Highly diverged novel subunit composition of apicomplexan F-type ATP synthase identified from Toxoplasma gondii
Fig 4
Partial purification of dimer and monomer forms of T. gondii F-type ATP synthase by chromatography.
(A) Ion exchange (DEAE sepharose) separation of mitochondrial lysates prepared from TgATPβ-YFP-HA expressing transgenic parasites. Absorbance at 280 nm (filled circles) and NaCl concentration (open circles) are plotted for each fraction. Fractions 5 and 18 are marked with arrows. Bottom panel shows SDS-PAGE western blotting for fractions 5–18 to find out the elution profile of TgATPβ-YFP-HA. (B) Size exclusion profile of the pooled fractions from ion exchange chromatography. The absorbance at 280 nm is plotted for each fraction. The size exclusion column was calibrated with the following native markers: thyroglobulin (labeled “T,” 660 kDa), ferritin (labeled “F,” 440 kDa), conalbumin (labeled “C,” 75 kDa), Ovalbumin (labeled “O,” 45 kDa).
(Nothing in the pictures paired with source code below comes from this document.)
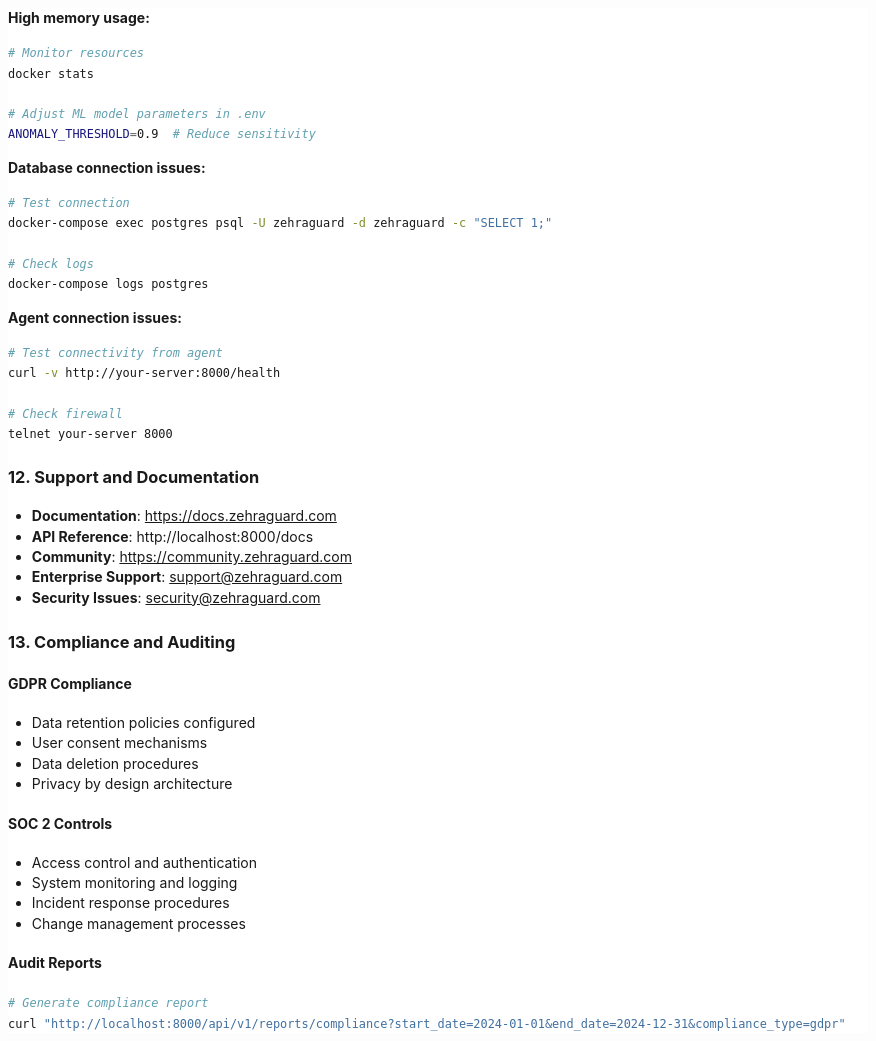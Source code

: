 **High memory usage:**
```bash
# Monitor resources
docker stats

# Adjust ML model parameters in .env
ANOMALY_THRESHOLD=0.9  # Reduce sensitivity
```

**Database connection issues:**
```bash
# Test connection
docker-compose exec postgres psql -U zehraguard -d zehraguard -c "SELECT 1;"

# Check logs
docker-compose logs postgres
```

**Agent connection issues:**
```bash
# Test connectivity from agent
curl -v http://your-server:8000/health

# Check firewall
telnet your-server 8000
```

### 12. Support and Documentation

- **Documentation**: https://docs.zehraguard.com
- **API Reference**: http://localhost:8000/docs
- **Community**: https://community.zehraguard.com
- **Enterprise Support**: support@zehraguard.com
- **Security Issues**: security@zehraguard.com

### 13. Compliance and Auditing

#### GDPR Compliance
- Data retention policies configured
- User consent mechanisms
- Data deletion procedures
- Privacy by design architecture

#### SOC 2 Controls
- Access control and authentication
- System monitoring and logging
- Incident response procedures
- Change management processes

#### Audit Reports
```bash
# Generate compliance report
curl "http://localhost:8000/api/v1/reports/compliance?start_date=2024-01-01&end_date=2024-12-31&compliance_type=gdpr"
```
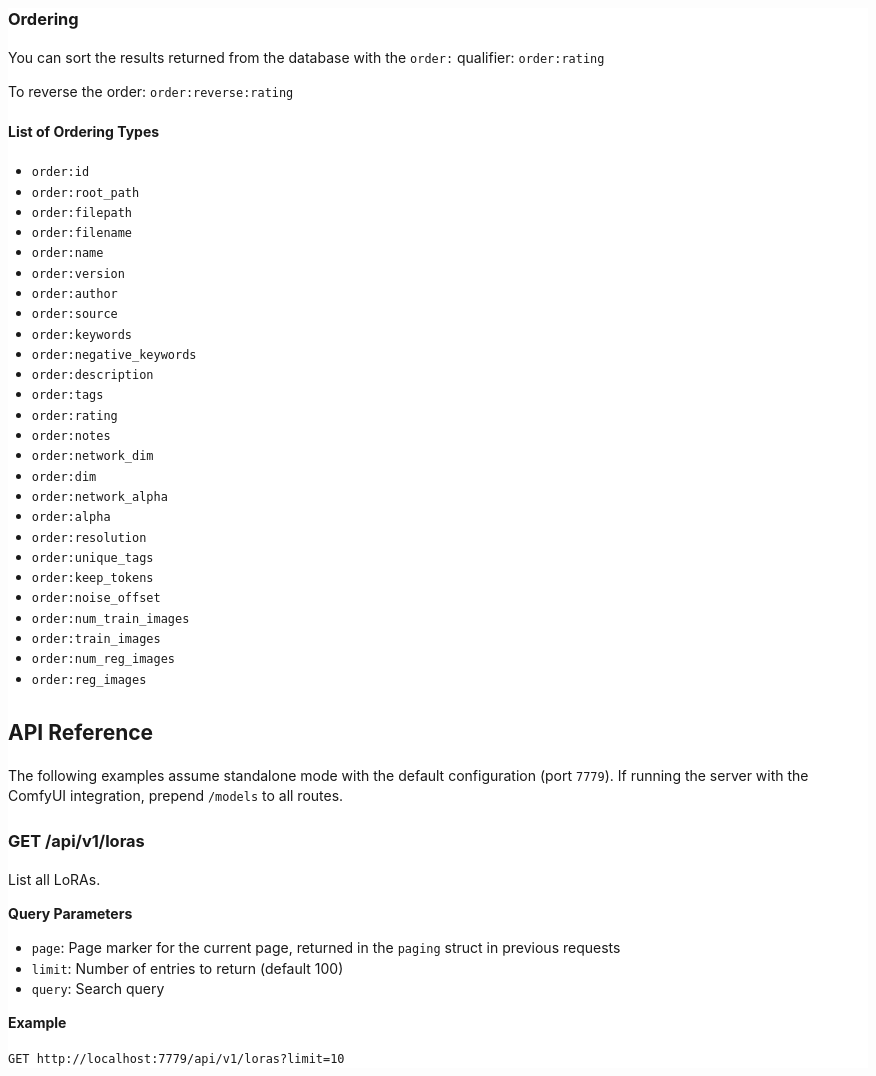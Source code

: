 ### Ordering

You can sort the results returned from the database with the `order:` qualifier: `order:rating`

To reverse the order: `order:reverse:rating`

#### List of Ordering Types

- `order:id`
- `order:root_path`
- `order:filepath`
- `order:filename`
- `order:name`
- `order:version`
- `order:author`
- `order:source`
- `order:keywords`
- `order:negative_keywords`
- `order:description`
- `order:tags`
- `order:rating`
- `order:notes`
- `order:network_dim`
- `order:dim`
- `order:network_alpha`
- `order:alpha`
- `order:resolution`
- `order:unique_tags`
- `order:keep_tokens`
- `order:noise_offset`
- `order:num_train_images`
- `order:train_images`
- `order:num_reg_images`
- `order:reg_images`

## API Reference

The following examples assume standalone mode with the default configuration (port `7779`). If running the server with the ComfyUI integration, prepend `/models` to all routes.

### GET /api/v1/loras

List all LoRAs.

**Query Parameters**

- `page`: Page marker for the current page, returned in the `paging` struct in previous requests
- `limit`: Number of entries to return (default 100)
- `query`: Search query

**Example**

```hurl
GET http://localhost:7779/api/v1/loras?limit=10
```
Peak elution volume for each marker is indicated by arrow. Fractions 1–3, 4–6, and 7–9 were pooled, concentrated, and subject to SDS-PAGE western blotting to detect TgATPβ-YFP-HA, as shown in bottom panel. DEAE, diethylaminoethanol; OD, optical density; TgATPβ, T. gondii ATP synthase β subunit; YFP-HA, yellow fluorescent protein plus hemagglutinin.